Combine multiple models to leverage their individual strengths. We'll create a weighted average of predictions from different models.

In [None]:
# Create hybrid predictions by weighted averaging
# Weights based on individual model performance (lower RMSE = higher weight)

# Calculate weights (inverse of RMSE, normalized)
model_rmses = {
    'user_cf': user_cf_rmse,
    'item_cf': item_cf_rmse,
    'svd': best_svd_rmse,
    'svdpp': svdpp_rmse
}

# Inverse RMSE as weights
inverse_rmses = {k: 1/v for k, v in model_rmses.items()}
total_inverse = sum(inverse_rmses.values())
weights = {k: v/total_inverse for k, v in inverse_rmses.items()}

print("Hybrid Model Weights:")
for model, weight in weights.items():
    print(f"{model}: {weight:.3f}")

# Create hybrid predictions
hybrid_predictions = []

# Get all predictions in dictionary format for easy lookup
user_cf_dict = {(pred.uid, pred.iid): pred.est for pred in user_cf_predictions}
item_cf_dict = {(pred.uid, pred.iid): pred.est for pred in item_cf_predictions}
svd_dict = {(pred.uid, pred.iid): pred.est for pred in best_svd_predictions}
svdpp_dict = {(pred.uid, pred.iid): pred.est for pred in svdpp_predictions}

# Compute weighted average for each test instance
for test_rating in testset:
    uid, iid, true_rating = test_rating
    
    # Get prediction from each model
    user_cf_pred = user_cf_dict.get((uid, iid), 3.0)  # Default to average rating
    item_cf_pred = item_cf_dict.get((uid, iid), 3.0)
    svd_pred = svd_dict.get((uid, iid), 3.0)
    svdpp_pred = svdpp_dict.get((uid, iid), 3.0)
    
    # Weighted average
    hybrid_pred = (
        weights['user_cf'] * user_cf_pred +
        weights['item_cf'] * item_cf_pred +
        weights['svd'] * svd_pred +
        weights['svdpp'] * svdpp_pred
    )
    
    # Clip to valid rating range
    hybrid_pred = np.clip(hybrid_pred, 1, 5)
    
    hybrid_predictions.append((uid, iid, true_rating, hybrid_pred))

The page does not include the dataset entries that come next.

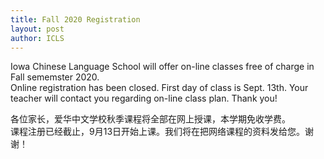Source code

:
 ```yaml
---
title: Fall 2020 Registration  
layout: post
author: ICLS
---
```

Iowa Chinese Language School will offer on-line classes free of charge in Fall sememster 2020.		
Online registration has been closed. First day of class is Sept. 13th. 
Your teacher will contact you regarding  on-line class plan. Thank you!		
		
各位家长，爱华中文学校秋季课程将全部在网上授课，本学期免收学费。		
课程注册已经截止，9月13日开始上课。我们将在把网络课程的资料发给您。谢谢！	

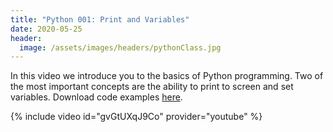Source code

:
 ```yaml
---
title: "Python 001: Print and Variables"
date: 2020-05-25
header:
  image: /assets/images/headers/pythonClass.jpg
---
```


In this video we introduce you to the basics of Python programming.
Two of the most important concepts are the ability to print to screen
and set variables. Download code examples [here](https://github.com/jijames/LearnPythonProgramming).

{% include video id="gvGtUXqJ9Co" provider="youtube" %}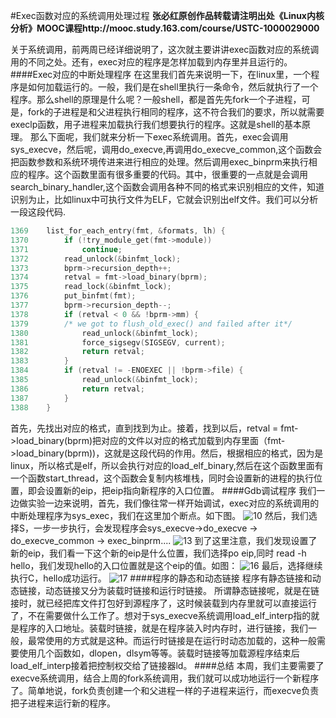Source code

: #Exec函数对应的系统调用处理过程
**张必红原创作品转载请注明出处《Linux内核分析》MOOC课程http://mooc.study.163.com/course/USTC-1000029000**

关于系统调用，前两周已经详细说明了，这次就主要讲讲exec函数对应的系统调用的不同之处。还有，exec对应的程序是怎样加载到内存里并且运行的。
####Exec对应的中断处理程序
在这里我们首先来说明一下，在linux里，一个程序是如何加载运行的。一般，我们是在shell里执行一条命令，然后就执行了一个程序。那么shell的原理是什么呢？一般shell，都是首先先fork一个子进程，可是，fork的子进程是和父进程执行相同的程序，这不符合我们的要求，所以就需要execlp函数，用子进程来加载执行我们想要执行的程序。这就是shell的基本原理。
那么下面呢，我们就来分析一下exec系统调用。首先，exec会调用sys_execve，然后呢，调用do_execve,再调用do_execve_common,这个函数会把函数参数和系统环境传进来进行相应的处理。然后调用exec_binprm来执行相应的程序。这个函数里面有很多重要的代码。其中，很重要的一点就是会调用search_binary_handler,这个函数会调用各种不同的格式来识别相应的文件，知道识别为止，比如linux中可执行文件为ELF，它就会识别出elf文件。我们可以分析一段这段代码.
``` C
1369	list_for_each_entry(fmt, &formats, lh) {
1370		if (!try_module_get(fmt->module))
1371			continue;
1372		read_unlock(&binfmt_lock);
1373		bprm->recursion_depth++;
1374		retval = fmt->load_binary(bprm);
1375		read_lock(&binfmt_lock);
1376		put_binfmt(fmt);
1377		bprm->recursion_depth--;
1378		if (retval < 0 && !bprm->mm) {
1379		/* we got to flush_old_exec() and failed after it*/
1380			read_unlock(&binfmt_lock);
1381			force_sigsegv(SIGSEGV, current);
1382			return retval;
1383		}
1384		if (retval != -ENOEXEC || !bprm->file) {
1385			read_unlock(&binfmt_lock);
1386			return retval;
1387		}
1388	}
```
首先，先找出对应的格式，直到找到为止。接着，找到以后，retval = fmt->load_binary(bprm)把对应的文件以对应的格式加载到内存里面（fmt->load_binary(bprm))，这就是这段代码的作用。然后，根据相应的格式，因为是linux，所以格式是elf，所以会执行对应的load_elf_binary,然后在这个函数里面有一个函数start_thread，这个函数会复制内核堆栈，同时会设置新的进程的执行位置，即会设置新的eip，把eip指向新程序的入口位置。
####Gdb调试程序
我们一边做实验一边来说明，首先，我们像往常一样开始调试，exec对应的系统调用的中断处理程序为sys_exec，我们在这里加个断点。如下图。
![10](https://github.com/zbh24/LinuxCourseBlog/blob/master/seventh/10.png)
然后，我们选择S，一步一步执行，会发现程序会sys_execve->do_execve -> do_execve_common ->  exec_binprm....
![13](https://github.com/zbh24/LinuxCourseBlog/blob/master/seventh/13.png)
到了这里注意，我们发现设置了新的eip，我们看一下这个新的eip是什么位置，我们选择po eip,同时 read -h hello，我们发现hello的入口位置就是这个eip的值。如图：
![16](https://github.com/zbh24/LinuxCourseBlog/blob/master/seventh/16.png)
最后，选择继续执行C，hello成功运行。
![17](https://github.com/zbh24/LinuxCourseBlog/blob/master/seventh/17.png)
####程序的静态和动态链接
程序有静态链接和动态链接，动态链接又分为装载时链接和运行时链接。
所谓静态链接呢，就是在链接时，就已经把库文件打包好到源程序了，这时候装载到内存里就可以直接运行了，不在需要做什么工作了。想对于sys_execve系统调用load_elf_interp指的就是程序的入口地址。装载时链接，就是在程序装入时内存时，进行链接，我们一般，最常使用的方式就是这种。而运行时链接是在运行时动态加载的，这种一般需要使用几个函数如，dlopen，dlsym等等。装载时链接等加载源程序结束后load_elf_interp接着把控制权交给了链接器ld。
####总结
本周，我们主要需要了execve系统调用，结合上周的fork系统调用，我们就可以成功地运行一个新程序了。简单地说，fork负责创建一个和父进程一样的子进程来运行，而execve负责把子进程来运行新的程序。
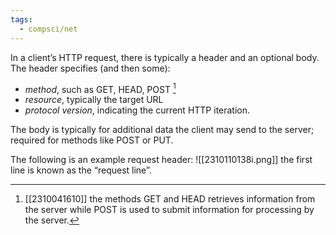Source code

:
 ```yaml
---
tags:
  - compsci/net
---
```

In a client’s HTTP request, there is typically a header and an optional body. The header specifies (and then some):
- *method*, such as GET, HEAD, POST [^1]
- *resource*, typically the target URL
- *protocol version*, indicating the current HTTP iteration.

The body is typically for additional data the client may send to the server; required for methods like POST or PUT.

The following is an example request header: ![[2310110138i.png]] the first line is known as the “request line”.

[^1]: [[2310041610]] the methods GET and HEAD retrieves information from the server while POST is used to submit information for processing by the server.
[^2]: [[2310041628]] subsequent to a client’s request of the server, the server typically replies with a similarly composed packet containing a header and optional body.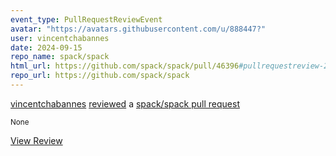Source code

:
 ```yaml
---
event_type: PullRequestReviewEvent
avatar: "https://avatars.githubusercontent.com/u/888447?"
user: vincentchabannes
date: 2024-09-15
repo_name: spack/spack
html_url: https://github.com/spack/spack/pull/46396#pullrequestreview-2305418548
repo_url: https://github.com/spack/spack
---
```


<a href='https://github.com/vincentchabannes' target='_blank'>vincentchabannes</a> <a href='https://github.com/spack/spack/pull/46396#pullrequestreview-2305418548' target='_blank'>reviewed</a> a <a href='https://github.com/spack/spack/pull/46396' target='_blank'>spack/spack pull request</a>

<small>None</small>

<a href='https://github.com/spack/spack/pull/46396#pullrequestreview-2305418548' target='_blank'>View Review</a>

# Calculate hybrid model performance
true_ratings = [pred[2] for pred in hybrid_predictions]
predicted_ratings = [pred[3] for pred in hybrid_predictions]

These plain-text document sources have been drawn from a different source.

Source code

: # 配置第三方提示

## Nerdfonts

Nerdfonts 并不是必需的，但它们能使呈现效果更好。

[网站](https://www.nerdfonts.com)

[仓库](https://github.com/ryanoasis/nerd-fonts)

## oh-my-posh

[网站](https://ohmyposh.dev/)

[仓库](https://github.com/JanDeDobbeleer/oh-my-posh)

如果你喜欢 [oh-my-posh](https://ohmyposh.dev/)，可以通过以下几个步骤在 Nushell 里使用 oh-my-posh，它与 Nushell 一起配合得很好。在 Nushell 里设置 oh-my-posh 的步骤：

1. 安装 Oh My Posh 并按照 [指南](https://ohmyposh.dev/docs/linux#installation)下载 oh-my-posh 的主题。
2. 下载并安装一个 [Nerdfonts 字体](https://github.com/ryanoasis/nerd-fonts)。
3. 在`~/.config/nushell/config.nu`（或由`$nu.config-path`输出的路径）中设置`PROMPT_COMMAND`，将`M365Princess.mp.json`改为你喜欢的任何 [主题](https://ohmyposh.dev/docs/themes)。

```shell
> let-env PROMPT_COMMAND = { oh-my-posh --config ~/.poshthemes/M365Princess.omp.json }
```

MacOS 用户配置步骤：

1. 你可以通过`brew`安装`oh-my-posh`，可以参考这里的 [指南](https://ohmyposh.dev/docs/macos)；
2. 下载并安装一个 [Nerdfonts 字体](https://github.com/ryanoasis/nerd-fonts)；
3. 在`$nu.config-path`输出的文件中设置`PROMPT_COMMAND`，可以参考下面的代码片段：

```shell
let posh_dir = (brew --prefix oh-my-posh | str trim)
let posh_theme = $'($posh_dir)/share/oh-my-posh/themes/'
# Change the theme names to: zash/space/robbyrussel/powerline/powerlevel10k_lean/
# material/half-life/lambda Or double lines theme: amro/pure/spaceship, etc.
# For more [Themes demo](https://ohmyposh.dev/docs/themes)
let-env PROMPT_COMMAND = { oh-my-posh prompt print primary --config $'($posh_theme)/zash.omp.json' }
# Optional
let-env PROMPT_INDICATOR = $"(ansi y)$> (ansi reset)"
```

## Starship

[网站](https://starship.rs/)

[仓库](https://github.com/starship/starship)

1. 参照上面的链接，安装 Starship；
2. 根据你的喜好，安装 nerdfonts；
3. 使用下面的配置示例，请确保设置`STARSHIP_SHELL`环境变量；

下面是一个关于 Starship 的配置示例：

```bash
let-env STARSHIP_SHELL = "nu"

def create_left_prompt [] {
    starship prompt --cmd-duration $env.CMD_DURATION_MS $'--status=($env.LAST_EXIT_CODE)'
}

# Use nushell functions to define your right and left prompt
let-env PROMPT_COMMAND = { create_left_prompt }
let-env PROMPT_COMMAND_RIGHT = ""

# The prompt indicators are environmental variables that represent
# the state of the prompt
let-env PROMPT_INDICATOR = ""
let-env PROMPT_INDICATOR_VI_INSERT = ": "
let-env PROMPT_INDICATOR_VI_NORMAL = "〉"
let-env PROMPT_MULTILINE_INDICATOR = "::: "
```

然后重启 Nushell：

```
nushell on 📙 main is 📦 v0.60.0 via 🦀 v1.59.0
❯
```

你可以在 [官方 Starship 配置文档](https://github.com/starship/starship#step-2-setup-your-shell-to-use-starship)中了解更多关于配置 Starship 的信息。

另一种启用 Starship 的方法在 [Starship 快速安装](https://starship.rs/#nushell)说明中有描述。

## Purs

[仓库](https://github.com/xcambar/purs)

hybrid_rmse = np.sqrt(mean_squared_error(true_ratings, predicted_ratings))
hybrid_mae = mean_absolute_error(true_ratings, predicted_ratings)

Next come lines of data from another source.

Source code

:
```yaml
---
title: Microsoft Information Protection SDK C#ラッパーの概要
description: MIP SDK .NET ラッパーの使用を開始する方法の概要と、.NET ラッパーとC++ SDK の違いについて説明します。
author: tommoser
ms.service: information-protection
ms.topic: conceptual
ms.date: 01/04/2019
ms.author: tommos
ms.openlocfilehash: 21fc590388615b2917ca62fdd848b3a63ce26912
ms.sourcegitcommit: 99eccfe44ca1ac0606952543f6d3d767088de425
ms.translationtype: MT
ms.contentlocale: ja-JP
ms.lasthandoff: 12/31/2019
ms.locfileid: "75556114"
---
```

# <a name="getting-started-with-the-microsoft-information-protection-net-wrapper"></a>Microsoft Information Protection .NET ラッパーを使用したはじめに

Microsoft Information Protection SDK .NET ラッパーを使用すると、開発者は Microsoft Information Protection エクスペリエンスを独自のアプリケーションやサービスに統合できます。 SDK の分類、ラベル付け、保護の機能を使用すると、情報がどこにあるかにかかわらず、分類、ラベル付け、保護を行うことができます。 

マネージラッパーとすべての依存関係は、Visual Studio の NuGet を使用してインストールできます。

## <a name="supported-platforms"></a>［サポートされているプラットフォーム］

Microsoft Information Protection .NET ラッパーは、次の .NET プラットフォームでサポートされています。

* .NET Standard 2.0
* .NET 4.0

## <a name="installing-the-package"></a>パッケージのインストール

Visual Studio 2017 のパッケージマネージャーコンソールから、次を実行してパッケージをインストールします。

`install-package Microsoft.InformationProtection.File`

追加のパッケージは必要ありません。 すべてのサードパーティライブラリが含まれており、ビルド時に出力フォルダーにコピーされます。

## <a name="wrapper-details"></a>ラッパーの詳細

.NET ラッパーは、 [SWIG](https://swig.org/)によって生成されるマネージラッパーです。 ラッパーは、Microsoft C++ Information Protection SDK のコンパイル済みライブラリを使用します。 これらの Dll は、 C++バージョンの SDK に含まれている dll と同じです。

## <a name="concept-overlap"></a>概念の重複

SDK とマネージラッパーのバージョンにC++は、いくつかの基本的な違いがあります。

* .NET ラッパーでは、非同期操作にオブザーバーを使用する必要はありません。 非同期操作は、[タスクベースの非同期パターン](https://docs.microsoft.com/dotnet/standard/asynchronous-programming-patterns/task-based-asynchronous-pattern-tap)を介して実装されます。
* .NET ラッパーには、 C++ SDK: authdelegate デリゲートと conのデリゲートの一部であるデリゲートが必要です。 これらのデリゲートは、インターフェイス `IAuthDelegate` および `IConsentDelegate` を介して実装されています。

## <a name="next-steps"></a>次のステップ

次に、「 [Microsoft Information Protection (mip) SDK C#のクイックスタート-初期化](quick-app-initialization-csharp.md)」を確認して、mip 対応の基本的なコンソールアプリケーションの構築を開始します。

print(f"\nHybrid Model Results:")
print(f"RMSE: {hybrid_rmse:.4f}")
print(f"MAE: {hybrid_mae:.4f}")

## 9. Model Comparison and Evaluation

Let's compare all models side by side and visualize their performance.

In [None]:
# Compile results
results = pd.DataFrame({
    'Model': ['User-Based CF', 'Item-Based CF', 'SVD', 'SVD (Tuned)', 'SVD++', 'Hybrid'],
    'RMSE': [user_cf_rmse, item_cf_rmse, svd_rmse, best_svd_rmse, svdpp_rmse, hybrid_rmse],
    'MAE': [user_cf_mae, item_cf_mae, svd_mae, best_svd_mae, svdpp_mae, hybrid_mae]
})

# Sort by RMSE
results = results.sort_values('RMSE')

print("\n" + "="*70)
print("MODEL COMPARISON")
print("="*70)
print(results.to_string(index=False))
print("\nLower RMSE and MAE indicate better performance.")

In [None]:
# Visualize model comparison
fig, axes = plt.subplots(1, 2, figsize=(14, 6))

# RMSE comparison
axes[0].barh(results['Model'], results['RMSE'], color='steelblue', edgecolor='black')
axes[0].set_xlabel('RMSE', fontsize=12)
axes[0].set_title('Model Comparison: RMSE', fontsize=14, fontweight='bold')
axes[0].invert_yaxis()
axes[0].grid(axis='x', alpha=0.3)

# Add value labels
for i, (model, rmse) in enumerate(zip(results['Model'], results['RMSE'])):
    axes[0].text(rmse + 0.01, i, f'{rmse:.4f}', va='center', fontsize=10)

# MAE comparison
axes[1].barh(results['Model'], results['MAE'], color='coral', edgecolor='black')
axes[1].set_xlabel('MAE', fontsize=12)
axes[1].set_title('Model Comparison: MAE', fontsize=14, fontweight='bold')
axes[1].invert_yaxis()
axes[1].grid(axis='x', alpha=0.3)

# Add value labels
for i, (model, mae) in enumerate(zip(results['Model'], results['MAE'])):
    axes[1].text(mae + 0.01, i, f'{mae:.4f}', va='center', fontsize=10)

plt.tight_layout()
plt.show()

In [None]:
# Prediction error analysis for best model (SVD++)
errors = [pred.est - pred.r_ui for pred in svdpp_predictions]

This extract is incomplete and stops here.